Strengths: Seo is the pitching antithesis of Chan Ho Park, though they share the same muscular, athletic build. His fastball is solid average in the 90-92 mph range and he throws a good slider. Seo's best pitch is his changeup, which he will sink or run depending on the situation. His command of all his pitches is excellent.
Weaknesses: Like most pitchers from Asia, Seo has thrown a ton of innings for his age and the Mets were extremely conservative in his rehabilitation schedule. Reports from the Asian Games had him only throwing in the 86-88 mph range.
The Future: Seo has pitching savvy and experience beyond his years. The Mets plan on starting him at Double-A in 1999, but he could move up quickly.
5. Terrence Long, OF
Age: 23 B-T: L-L Ht: 6-1 Wt: 190
Drafted: HS--Millbrook, Ala., 1994 (1st round) Signed by: Bob Rossi
Background: Long has stopped at every level in the Mets system since 1994, but finally began playing with more consistency last season. He established career highs in batting average, home runs and walks, a sign of across the board improvement.
Strengths: Scouts feel that Long has 30-30 type tools. He has a lithe, strong Barry Bonds-type body. A key to his improvement in 1998 according to scouts was he started making adjustments from at-bat to at-bat, especially in hitting the ball to left field.
Weaknesses: Long has the potential to be an above average defensive first baseman but the Mets organizational needs and Long's athletic ability put him in the outfield, where he still needs work on his reads on flyballs. The Mets would also like to see him continue to play more relaxed and to forget bad at-bats.
The Future: Long has continued his development with a good winter season in Venezuela, and should take the next step to Norfolk this year.
6. Jorge Luis Toca, OF
Age: 27 B-T: R-R Ht: 6-0 Wt: 190
Signed: Cuba, 1998 Signed by: Omar Minaya
Background: Toca is a former Cuban national team first baseman who defected to the Bahamas last March. Because he had married a Japanese citizen on a prior trip to Japan, he was given asylum. He debuted late in the Arizona Fall League this offseason then moved to Caguas in the Puerto Rican League.

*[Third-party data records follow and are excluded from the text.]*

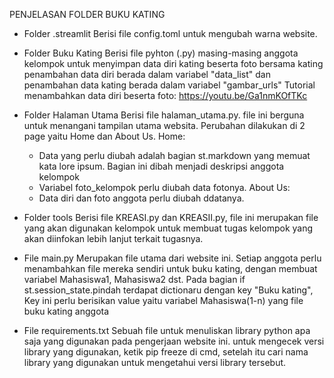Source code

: PENJELASAN FOLDER BUKU KATING

- Folder .streamlit 
Berisi file config.toml untuk mengubah warna website.

- Folder Buku Kating
Berisi file pyhton (.py) masing-masing anggota kelompok untuk menyimpan data diri kating beserta foto bersama kating
penambahan data diri berada dalam variabel "data_list" dan penambahan data kating berada dalam variabel "gambar_urls"
Tutorial menambahkan data diri beserta foto: https://youtu.be/Ga1nmKOfTKc

- Folder Halaman Utama
Berisi file halaman_utama.py. file ini berguna untuk menangani tampilan utama websita. Perubahan dilakukan di 2 page yaitu Home dan About Us.
Home:
  - Data yang perlu diubah adalah bagian st.markdown yang memuat kata lore ipsum. Bagian ini dibah menjadi deskripsi anggota kelompok
  - Variabel foto_kelompok perlu diubah data fotonya.
About Us:
  - Data diri dan foto anggota perlu diubah ddatanya.

- Folder tools
Berisi file KREASI.py dan KREASII.py, file ini merupakan file yang akan digunakan kelompok untuk membuat tugas kelompok 
yang akan diinfokan lebih lanjut terkait tugasnya.

- File main.py
Merupakan file utama dari website ini. Setiap anggota perlu menambahkan file mereka sendiri untuk buku kating, 
dengan membuat variabel Mahasiswa1, Mahasiswa2 dst.
Pada bagian if st.session_state.pindah terdapat dictionaru dengan key "Buku kating", Key ini perlu berisikan value yaitu variabel Mahasiswa(1-n) yang 
file buku kating anggota

- File requirements.txt
Sebuah file untuk menuliskan library python apa saja yang digunakan pada pengerjaan website ini.
untuk mengecek versi library yang digunakan, 
ketik pip freeze di cmd, setelah itu cari nama library yang digunakan untuk mengetahui versi library tersebut.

Strengths: Toca is a line-drive hitter who may develop more power than the 10-15 home run production he projects to at present. Toca was hailed as the top defensive first baseman in Cuba, but the Mets have him working in the outfield to increase his versatility.
Weaknesses: The Mets say that Toca still has a lot of work to do in the outfield but that he is athletic enough to master left field. Adjusting to wood bats after a lifetime of aluminum seems to have been no problem based on his performance this winter.
The Future: Toca's real age is three years older than what the Mets list, so he shouldn't spend too much time in the minor leagues. He could be in the big leagues by the end of the season.
7. Lesli Brea, RHP
Age: 20 B-T: R-R Ht: 5-11 Wt: 170
Signed: Dominican Republic, 1996 Signed by: Ramon de los Santos (Mariners)
Background: Brea was slated to be included in the Mariners' Top 10 prospect list before being traded to the Mets for Butch Huskey. He recorded the fourth best strikeout ratio among relievers in full season minor league baseball last season, at 13.19 strikeouts per 9 innings.
Strengths: Despite his short and slender build, Brea is a pure power pitcher. He throws a fastball that can reach 97 mph and regularly runs in the 93-94 mph range. He complements that with a hard slider. The Mariners were grooming Brea as a closer and he will likely assume the same role with the Mets.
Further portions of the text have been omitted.